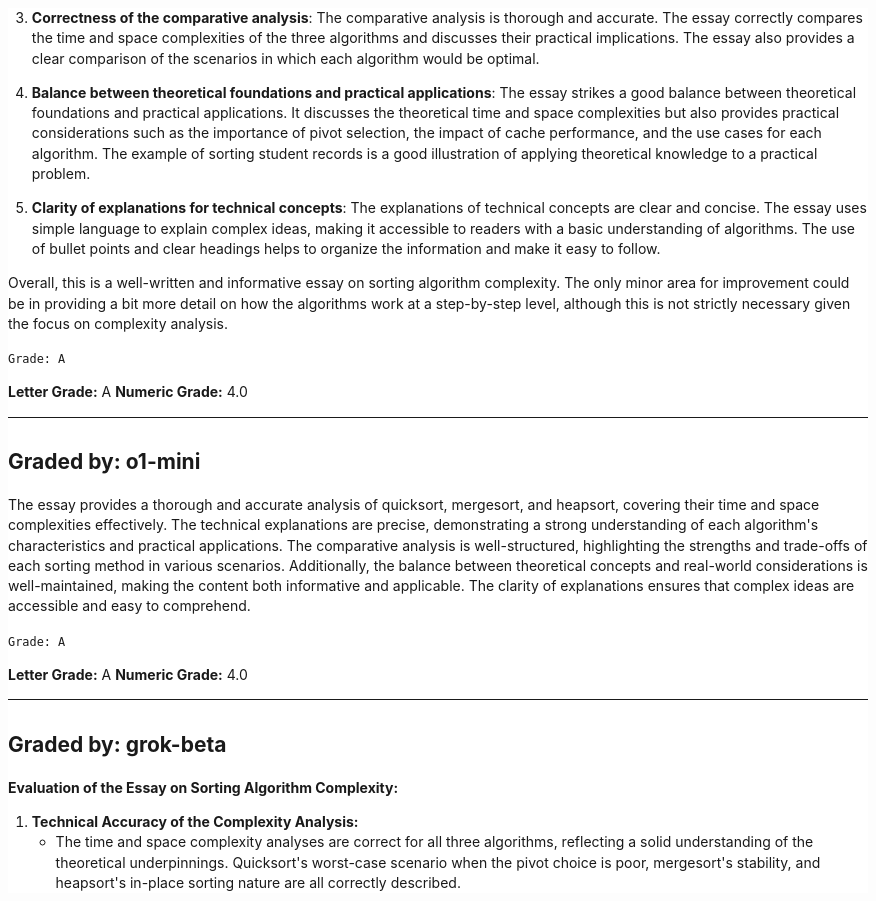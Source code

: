 3. **Correctness of the comparative analysis**:
The comparative analysis is thorough and accurate. The essay correctly compares the time and space complexities of the three algorithms and discusses their practical implications. The essay also provides a clear comparison of the scenarios in which each algorithm would be optimal.

4. **Balance between theoretical foundations and practical applications**:
The essay strikes a good balance between theoretical foundations and practical applications. It discusses the theoretical time and space complexities but also provides practical considerations such as the importance of pivot selection, the impact of cache performance, and the use cases for each algorithm. The example of sorting student records is a good illustration of applying theoretical knowledge to a practical problem.

5. **Clarity of explanations for technical concepts**:
The explanations of technical concepts are clear and concise. The essay uses simple language to explain complex ideas, making it accessible to readers with a basic understanding of algorithms. The use of bullet points and clear headings helps to organize the information and make it easy to follow.

Overall, this is a well-written and informative essay on sorting algorithm complexity. The only minor area for improvement could be in providing a bit more detail on how the algorithms work at a step-by-step level, although this is not strictly necessary given the focus on complexity analysis.

```
Grade: A
```

**Letter Grade:** A
**Numeric Grade:** 4.0

---

## Graded by: o1-mini

The essay provides a thorough and accurate analysis of quicksort, mergesort, and heapsort, covering their time and space complexities effectively. The technical explanations are precise, demonstrating a strong understanding of each algorithm's characteristics and practical applications. The comparative analysis is well-structured, highlighting the strengths and trade-offs of each sorting method in various scenarios. Additionally, the balance between theoretical concepts and real-world considerations is well-maintained, making the content both informative and applicable. The clarity of explanations ensures that complex ideas are accessible and easy to comprehend.

```
Grade: A
```

**Letter Grade:** A
**Numeric Grade:** 4.0

---

## Graded by: grok-beta

**Evaluation of the Essay on Sorting Algorithm Complexity:**

1. **Technical Accuracy of the Complexity Analysis:**
   - The time and space complexity analyses are correct for all three algorithms, reflecting a solid understanding of the theoretical underpinnings. Quicksort's worst-case scenario when the pivot choice is poor, mergesort's stability, and heapsort's in-place sorting nature are all correctly described. 
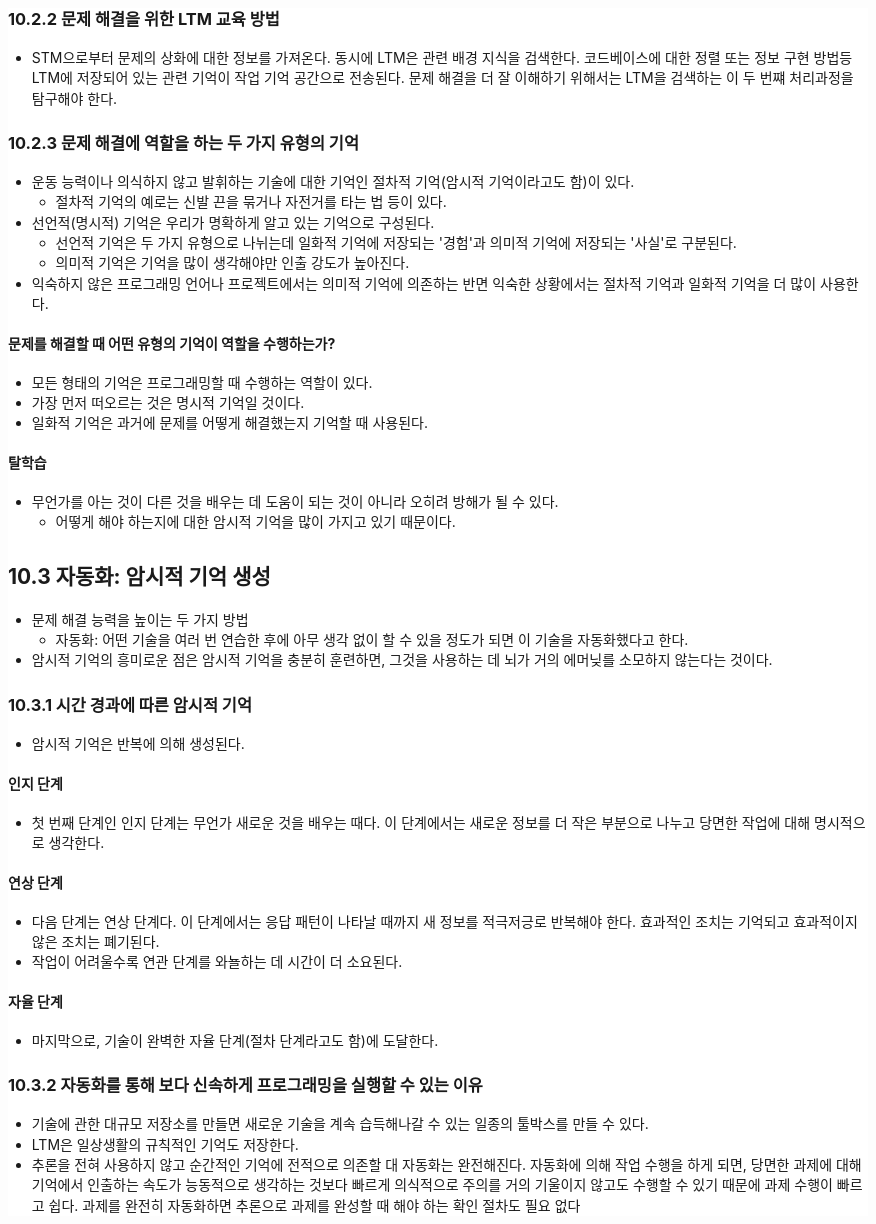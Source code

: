 ### 10.2.2 문제 해결을 위한 LTM 교육 방법

- STM으로부터 문제의 상화에 대한 정보를 가져온다. 동시에 LTM은 관련 배경 지식을 검색한다. 코드베이스에 대한 정렬 또는 정보 구현 방법등 LTM에 저장되어 있는 관련 기억이 작업 기억 공간으로 전송된다. 문제 해결을 더 잘 이해하기 위해서는 LTM을 검색하는 이 두 번쨰 처리과정을 탐구해야 한다.

### 10.2.3 문제 해결에 역할을 하는 두 가지 유형의 기억

- 운동 능력이나 의식하지 않고 발휘하는 기술에 대한 기억인 절차적 기억(암시적 기억이라고도 함)이 있다.
  - 절차적 기억의 예로는 신발 끈을 묶거나 자전거를 타는 법 등이 있다.
- 선언적(명시적) 기억은 우리가 명확하게 알고 있는 기억으로 구성된다.
  - 선언적 기억은 두 가지 유형으로 나뉘는데 일화적 기억에 저장되는 '경험'과 의미적 기억에 저장되는 '사실'로 구분된다.
  - 의미적 기억은 기억을 많이 생각해야만 인출 강도가 높아진다.
- 익숙하지 않은 프로그래밍 언어나 프로젝트에서는 의미적 기억에 의존하는 반면 익숙한 상황에서는 절차적 기억과 일화적 기억을 더 많이 사용한다.

#### 문제를 해결할 때 어떤 유형의 기억이 역할을 수행하는가?

- 모든 형태의 기억은 프로그래밍할 때 수행하는 역할이 있다.
- 가장 먼저 떠오르는 것은 명시적 기억일 것이다.
- 일화적 기억은 과거에 문제를 어떻게 해결했는지 기억할 때 사용된다.

#### 탈학습

- 무언가를 아는 것이 다른 것을 배우는 데 도움이 되는 것이 아니라 오히려 방해가 될 수 있다.
  - 어떻게 해야 하는지에 대한 암시적 기억을 많이 가지고 있기 때문이다.

## 10.3 자동화: 암시적 기억 생성

- 문제 해결 능력을 높이는 두 가지 방법
  - 자동화: 어떤 기술을 여러 번 연습한 후에 아무 생각 없이 할 수 있을 정도가 되면 이 기술을 자동화했다고 한다.
- 암시적 기억의 흥미로운 점은 암시적 기억을 충분히 훈련하면, 그것을 사용하는 데 뇌가 거의 에머닞를 소모하지 않는다는 것이다.

### 10.3.1 시간 경과에 따른 암시적 기억

- 암시적 기억은 반복에 의해 생성된다.

#### 인지 단계

- 첫 번째 단계인 인지 단계는 무언가 새로운 것을 배우는 때다. 이 단계에서는 새로운 정보를 더 작은 부분으로 나누고 당면한 작업에 대해 명시적으로 생각한다.

#### 연상 단계

- 다음 단계는 연상 단계다. 이 단계에서는 응답 패턴이 나타날 때까지 새 정보를 적극저긍로 반복해야 한다. 효과적인 조치는 기억되고 효과적이지 않은 조치는 폐기된다.
- 작업이 어려울수록 연관 단계를 와뇰하는 데 시간이 더 소요된다.

#### 자율 단계

- 마지막으로, 기술이 완벽한 자율 단계(절차 단계라고도 함)에 도달한다.

### 10.3.2 자동화를 통해 보다 신속하게 프로그래밍을 실행할 수 있는 이유

- 기술에 관한 대규모 저장소를 만들면 새로운 기술을 계속 습득해나갈 수 있는 일종의 툴박스를 만들 수 있다.
- LTM은 일상생활의 규칙적인 기억도 저장한다.
- 추론을 전혀 사용하지 않고 순간적인 기억에 전적으로 의존할 대 자동화는 완전해진다. 자동화에 의해 작업 수행을 하게 되면, 당면한 과제에 대해 기억에서 인출하는 속도가 능동적으로 생각하는 것보다 빠르게 의식적으로 주의를 거의 기울이지 않고도 수행할 수 있기 때문에 과제 수행이 빠르고 쉽다. 과제를 완전히 자동화하면 추론으로 과제를 완성할 때 해야 하는 확인 절차도 필요 없다

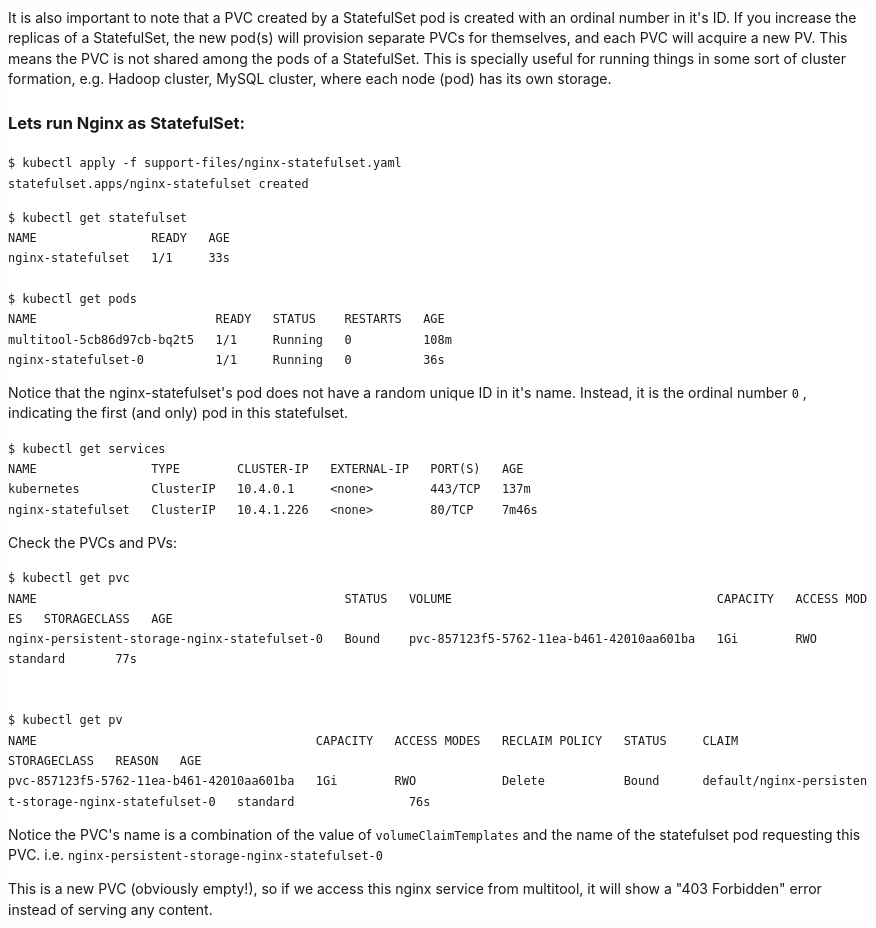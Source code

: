 It is also important to note that a PVC created by a StatefulSet pod is created with an ordinal number in it's ID. If you increase the replicas of a StatefulSet, the new pod(s) will provision separate PVCs for themselves, and each PVC will acquire a new PV. This means the PVC is not shared among the pods of a StatefulSet. This is specially useful for running things in some sort of cluster formation, e.g.  Hadoop cluster, MySQL cluster, where each node (pod) has its own storage.


### Lets run Nginx as StatefulSet:

```
$ kubectl apply -f support-files/nginx-statefulset.yaml 
statefulset.apps/nginx-statefulset created
```

```
$ kubectl get statefulset
NAME                READY   AGE
nginx-statefulset   1/1     33s

$ kubectl get pods
NAME                         READY   STATUS    RESTARTS   AGE
multitool-5cb86d97cb-bq2t5   1/1     Running   0          108m
nginx-statefulset-0          1/1     Running   0          36s
```


Notice that the nginx-statefulset's pod does not have a random unique ID in it's name. Instead, it is the ordinal number `0` , indicating the first (and only) pod in this statefulset.

```
$ kubectl get services
NAME                TYPE        CLUSTER-IP   EXTERNAL-IP   PORT(S)   AGE
kubernetes          ClusterIP   10.4.0.1     <none>        443/TCP   137m
nginx-statefulset   ClusterIP   10.4.1.226   <none>        80/TCP    7m46s
```

Check the PVCs and PVs:
```
$ kubectl get pvc
NAME                                           STATUS   VOLUME                                     CAPACITY   ACCESS MODES   STORAGECLASS   AGE
nginx-persistent-storage-nginx-statefulset-0   Bound    pvc-857123f5-5762-11ea-b461-42010aa601ba   1Gi        RWO            standard       77s


$ kubectl get pv
NAME                                       CAPACITY   ACCESS MODES   RECLAIM POLICY   STATUS     CLAIM                                                  STORAGECLASS   REASON   AGE
pvc-857123f5-5762-11ea-b461-42010aa601ba   1Gi        RWO            Delete           Bound      default/nginx-persistent-storage-nginx-statefulset-0   standard                76s
```

Notice the PVC's name is a combination of the value of `volumeClaimTemplates` and the name of the statefulset pod requesting this PVC. i.e. `nginx-persistent-storage-nginx-statefulset-0`


This is a new PVC (obviously empty!), so if we access this nginx service from multitool, it will show a "403 Forbidden" error instead of serving any content.
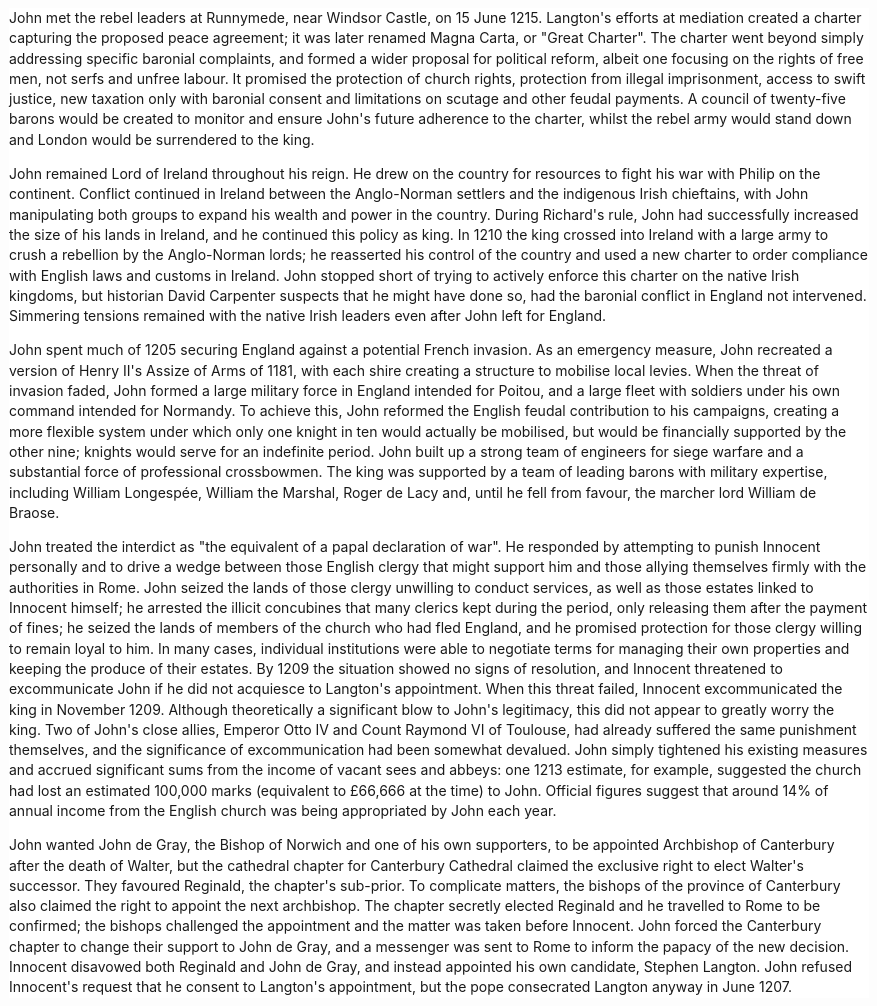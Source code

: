 John met the rebel leaders at Runnymede, near Windsor Castle, on 15 June 1215. Langton's efforts at mediation created a charter capturing the proposed peace agreement; it was later renamed Magna Carta, or "Great Charter". The charter went beyond simply addressing specific baronial complaints, and formed a wider proposal for political reform, albeit one focusing on the rights of free men, not serfs and unfree labour. It promised the protection of church rights, protection from illegal imprisonment, access to swift justice, new taxation only with baronial consent and limitations on scutage and other feudal payments. A council of twenty-five barons would be created to monitor and ensure John's future adherence to the charter, whilst the rebel army would stand down and London would be surrendered to the king.

John remained Lord of Ireland throughout his reign. He drew on the country for resources to fight his war with Philip on the continent. Conflict continued in Ireland between the Anglo-Norman settlers and the indigenous Irish chieftains, with John manipulating both groups to expand his wealth and power in the country. During Richard's rule, John had successfully increased the size of his lands in Ireland, and he continued this policy as king. In 1210 the king crossed into Ireland with a large army to crush a rebellion by the Anglo-Norman lords; he reasserted his control of the country and used a new charter to order compliance with English laws and customs in Ireland. John stopped short of trying to actively enforce this charter on the native Irish kingdoms, but historian David Carpenter suspects that he might have done so, had the baronial conflict in England not intervened. Simmering tensions remained with the native Irish leaders even after John left for England.

John spent much of 1205 securing England against a potential French invasion. As an emergency measure, John recreated a version of Henry II's Assize of Arms of 1181, with each shire creating a structure to mobilise local levies. When the threat of invasion faded, John formed a large military force in England intended for Poitou, and a large fleet with soldiers under his own command intended for Normandy. To achieve this, John reformed the English feudal contribution to his campaigns, creating a more flexible system under which only one knight in ten would actually be mobilised, but would be financially supported by the other nine; knights would serve for an indefinite period. John built up a strong team of engineers for siege warfare and a substantial force of professional crossbowmen. The king was supported by a team of leading barons with military expertise, including William Longespée, William the Marshal, Roger de Lacy and, until he fell from favour, the marcher lord William de Braose.

John treated the interdict as "the equivalent of a papal declaration of war". He responded by attempting to punish Innocent personally and to drive a wedge between those English clergy that might support him and those allying themselves firmly with the authorities in Rome. John seized the lands of those clergy unwilling to conduct services, as well as those estates linked to Innocent himself; he arrested the illicit concubines that many clerics kept during the period, only releasing them after the payment of fines; he seized the lands of members of the church who had fled England, and he promised protection for those clergy willing to remain loyal to him. In many cases, individual institutions were able to negotiate terms for managing their own properties and keeping the produce of their estates. By 1209 the situation showed no signs of resolution, and Innocent threatened to excommunicate John if he did not acquiesce to Langton's appointment. When this threat failed, Innocent excommunicated the king in November 1209. Although theoretically a significant blow to John's legitimacy, this did not appear to greatly worry the king. Two of John's close allies, Emperor Otto IV and Count Raymond VI of Toulouse, had already suffered the same punishment themselves, and the significance of excommunication had been somewhat devalued. John simply tightened his existing measures and accrued significant sums from the income of vacant sees and abbeys: one 1213 estimate, for example, suggested the church had lost an estimated 100,000 marks (equivalent to £66,666 at the time) to John. Official figures suggest that around 14% of annual income from the English church was being appropriated by John each year.

John wanted John de Gray, the Bishop of Norwich and one of his own supporters, to be appointed Archbishop of Canterbury after the death of Walter, but the cathedral chapter for Canterbury Cathedral claimed the exclusive right to elect Walter's successor. They favoured Reginald, the chapter's sub-prior. To complicate matters, the bishops of the province of Canterbury also claimed the right to appoint the next archbishop. The chapter secretly elected Reginald and he travelled to Rome to be confirmed; the bishops challenged the appointment and the matter was taken before Innocent. John forced the Canterbury chapter to change their support to John de Gray, and a messenger was sent to Rome to inform the papacy of the new decision. Innocent disavowed both Reginald and John de Gray, and instead appointed his own candidate, Stephen Langton. John refused Innocent's request that he consent to Langton's appointment, but the pope consecrated Langton anyway in June 1207.
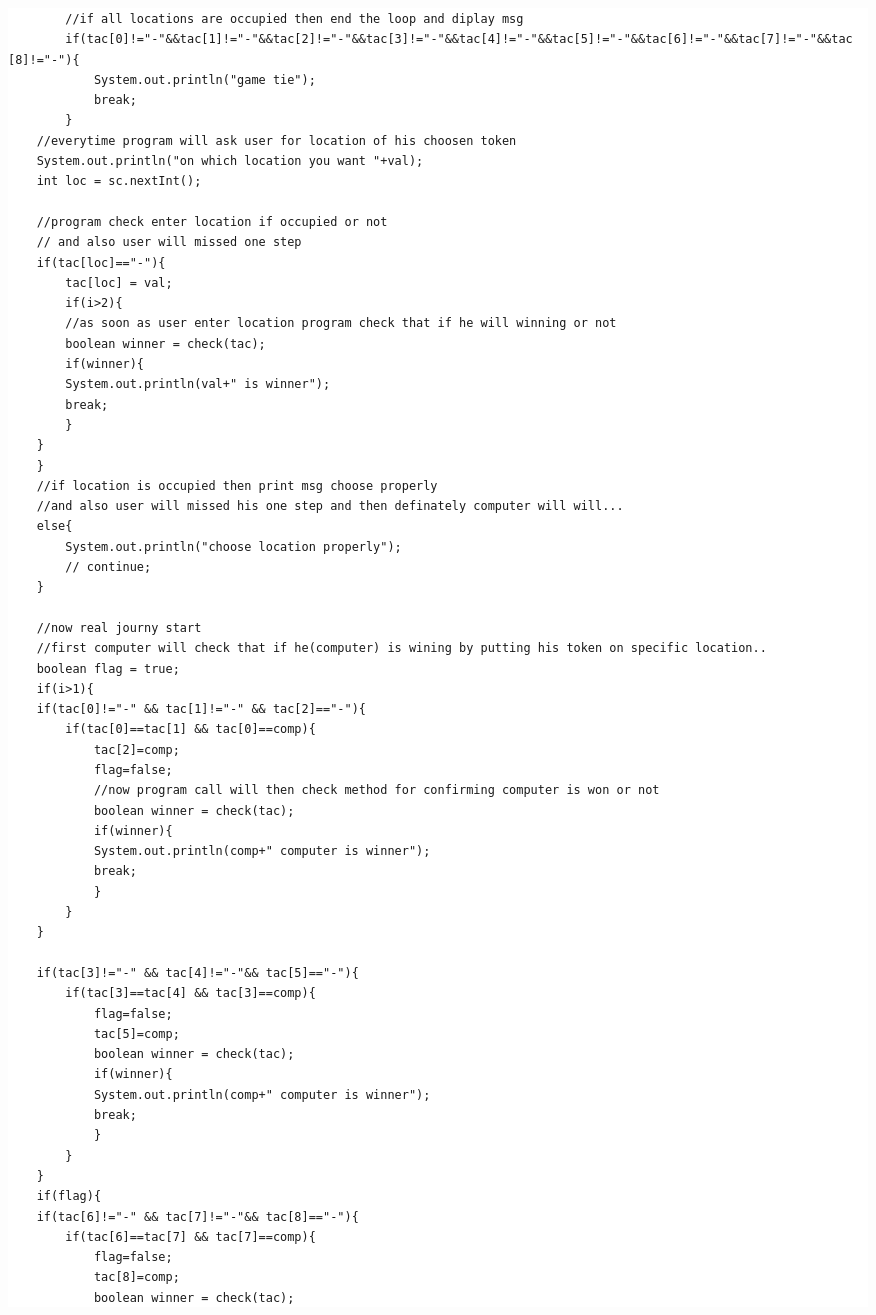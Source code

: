             //if all locations are occupied then end the loop and diplay msg
            if(tac[0]!="-"&&tac[1]!="-"&&tac[2]!="-"&&tac[3]!="-"&&tac[4]!="-"&&tac[5]!="-"&&tac[6]!="-"&&tac[7]!="-"&&tac[8]!="-"){
                System.out.println("game tie");
                break;
            }
        //everytime program will ask user for location of his choosen token
        System.out.println("on which location you want "+val);
        int loc = sc.nextInt();
        
        //program check enter location if occupied or not
        // and also user will missed one step
        if(tac[loc]=="-"){
            tac[loc] = val;
            if(i>2){            
            //as soon as user enter location program check that if he will winning or not
            boolean winner = check(tac);
            if(winner){
            System.out.println(val+" is winner");
            break;
            }
        }
        }
        //if location is occupied then print msg choose properly
        //and also user will missed his one step and then definately computer will will...
        else{
            System.out.println("choose location properly");
            // continue;
        }

        //now real journy start 
        //first computer will check that if he(computer) is wining by putting his token on specific location..
        boolean flag = true;
        if(i>1){
        if(tac[0]!="-" && tac[1]!="-" && tac[2]=="-"){
            if(tac[0]==tac[1] && tac[0]==comp){
                tac[2]=comp;
                flag=false;
                //now program call will then check method for confirming computer is won or not
                boolean winner = check(tac);
                if(winner){
                System.out.println(comp+" computer is winner");
                break;
                }
            }
        }
        
        if(tac[3]!="-" && tac[4]!="-"&& tac[5]=="-"){
            if(tac[3]==tac[4] && tac[3]==comp){
                flag=false;
                tac[5]=comp;
                boolean winner = check(tac);
                if(winner){
                System.out.println(comp+" computer is winner");
                break;
                }
            }
        }
        if(flag){
        if(tac[6]!="-" && tac[7]!="-"&& tac[8]=="-"){
            if(tac[6]==tac[7] && tac[7]==comp){
                flag=false;
                tac[8]=comp;
                boolean winner = check(tac);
====
▸ **YOUR GOAL**:
Bring together all lines in the records where the word "three" is found.

▸ **EXERCISE RESULT**:
The comparative analysis is thorough and accurate. The essay correctly compares the time and space complexities of the three algorithms and discusses their practical implications. The essay also provides a clear comparison of the scenarios in which each algorithm would be optimal.
   - The time and space complexity analyses are correct for all three algorithms, reflecting a solid understanding of the theoretical underpinnings. Quicksort's worst-case scenario when the pivot choice is poor, mergesort's stability, and heapsort's in-place sorting nature are all correctly described. 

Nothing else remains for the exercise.